# funny vid - nice prop



## Lilly (Jun 13, 2006)

this guy is funny ..I like his little prop too


----------



## pyro (Oct 7, 2006)

I'll kill you


----------



## Revenant (Mar 17, 2007)

I love Jeff Dunham... but my all-time favorite character of his is and always will be Peanut.


----------



## GothicCandle (Mar 26, 2007)

oh hes awesome! I would love to see his show live. My uncle got to, So jealous.


----------



## NickG (Sep 12, 2006)

good one.


----------



## Sickie Ickie (Jun 20, 2006)

Years ago I performed on the same stage as Jeff, and he and I had some nice conversations. He and Ronn Lucas were doing well already, but we had no idea that they would still be going to this day...of course Ronn WAS a business major, so he did have the skills. He actually sold stock in himself!

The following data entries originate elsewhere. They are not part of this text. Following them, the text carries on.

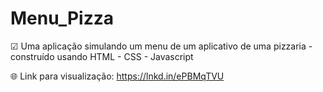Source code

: # Menu_Pizza

☑ Uma aplicação simulando um menu de um aplicativo de uma pizzaria - construído usando HTML - CSS - Javascript

🌐 Link para visualização: https://lnkd.in/ePBMqTVU
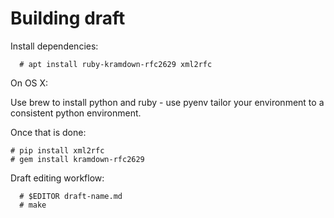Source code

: # Building draft

Install dependencies:

      # apt install ruby-kramdown-rfc2629 xml2rfc

On OS X:

Use brew to install python and ruby - use pyenv tailor your
environment to a consistent python environment.

Once that is done:

	# pip install xml2rfc
	# gem install kramdown-rfc2629
	
Draft editing workflow:

      # $EDITOR draft-name.md
      # make
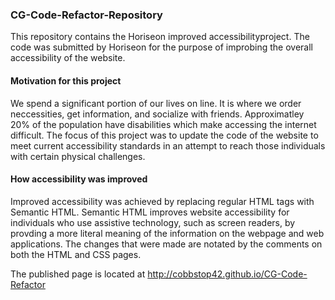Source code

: ### CG-Code-Refactor-Repository

This repository contains the Horiseon improved accessibilityproject.  The code was submitted by Horiseon for the purpose of improbing the overall accessibility of the website.

#### Motivation for this project
We spend a significant portion of our lives on line.  It is where we order neccessities, get information, and socialize with friends.  Approximatley 20% of the population have disabilities which make accessing the internet difficult.  The focus of this project was to update the code of the website to meet current accessibility standards in an attempt to reach those individuals with certain physical challenges.

#### How accessibility was improved
Improved accessibility was achieved by replacing regular HTML tags with Semantic HTML.  Semantic HTML improves website accessibility for individuals who use assistive technology, such as screen readers, by provding a more literal meaning of the information on the webpage and web applications.  The changes that were made are notated by the comments on both the HTML and CSS pages.  

The published page is located at http://cobbstop42.github.io/CG-Code-Refactor





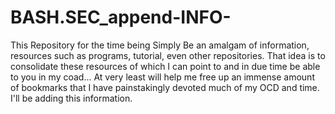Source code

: # BASH.SEC_append-INFO-
 This Repository for the time being Simply Be an amalgam of information, resources such as programs, tutorial,  even other repositories. That idea is to consolidate these resources of which I can point to and in due time be able to you in my coad... At very least will help me free up an immense amount of bookmarks that I have painstakingly  devoted much of my OCD and time. I'll be adding this information.
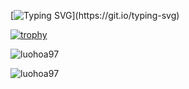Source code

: [![Typing SVG](https://readme-typing-svg.herokuapp.com?size=30&lines=Please+run.)](https://git.io/typing-svg)

[![trophy](https://github-profile-trophy.vercel.app/?username=luohoa97)](https://github.com/luohoa97/github-profile-trophy)

![luohoa97](https://github-readme-stats.vercel.app/api?username=luohoa97&show_icons=true&theme=tokyonight&hide=["issues"])

![luohoa97](https://github-readme-stats.vercel.app/api/top-langs?username=luohoa97&show_icons=true&theme=tokyonight&layout=compact)
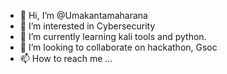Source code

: - 👋 Hi, I’m @Umakantamaharana
- 👀 I’m interested in Cybersecurity
- 🌱 I’m currently learning kali tools and python.
- 💞️ I’m looking to collaborate on hackathon, Gsoc
- 📫 How to reach me ...

<!---
Umakantamaharana/Umakantamaharana is a ✨ special ✨ repository because its `README.md` (this file) appears on your GitHub profile.
You can click the Preview link to take a look at your changes.
--->
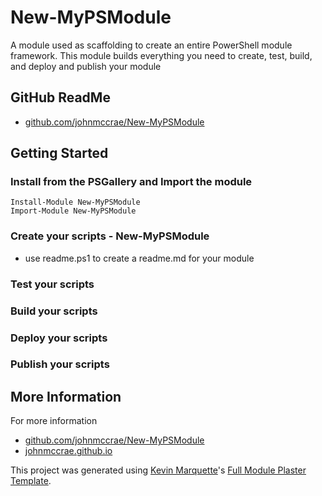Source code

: # New-MyPSModule 

A module used as scaffolding to create an entire PowerShell module framework. This module builds everything you need to create, test, build, and deploy and publish your module

## GitHub ReadMe

* [github.com/johnmccrae/New-MyPSModule](https://github.com/johnmccrae/New-MyPSModule)

## Getting Started

### Install from the PSGallery and Import the module

    Install-Module New-MyPSModule 
    Import-Module New-MyPSModule 

### Create your scripts - New-MyPSModule
- use readme.ps1 to create a readme.md for your module

### Test your scripts

### Build your scripts

### Deploy your scripts

### Publish your scripts

## More Information

For more information

* [github.com/johnmccrae/New-MyPSModule](https://github.com/johnmccrae/New-MyPSModule)
* [johnmccrae.github.io](https://johnmccrae.github.io)


This project was generated using [Kevin Marquette](http://kevinmarquette.github.io)'s [Full Module Plaster Template](https://github.com/KevinMarquette/PlasterTemplates/tree/master/FullModuleTemplate).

Wonder how much it's worth today? heh


----------



## Hauntiholik (May 17, 2006)

SILENCE!!!!
That was very funny!


----------



## beelce (Jul 21, 2007)

I kill you too!!


----------



## Spooky1 (Aug 25, 2008)

He's a riot.. I love Ac-phlegm-med


----------



## Wyatt Furr (Jun 5, 2006)

Needed a good laugh.That was great.


----------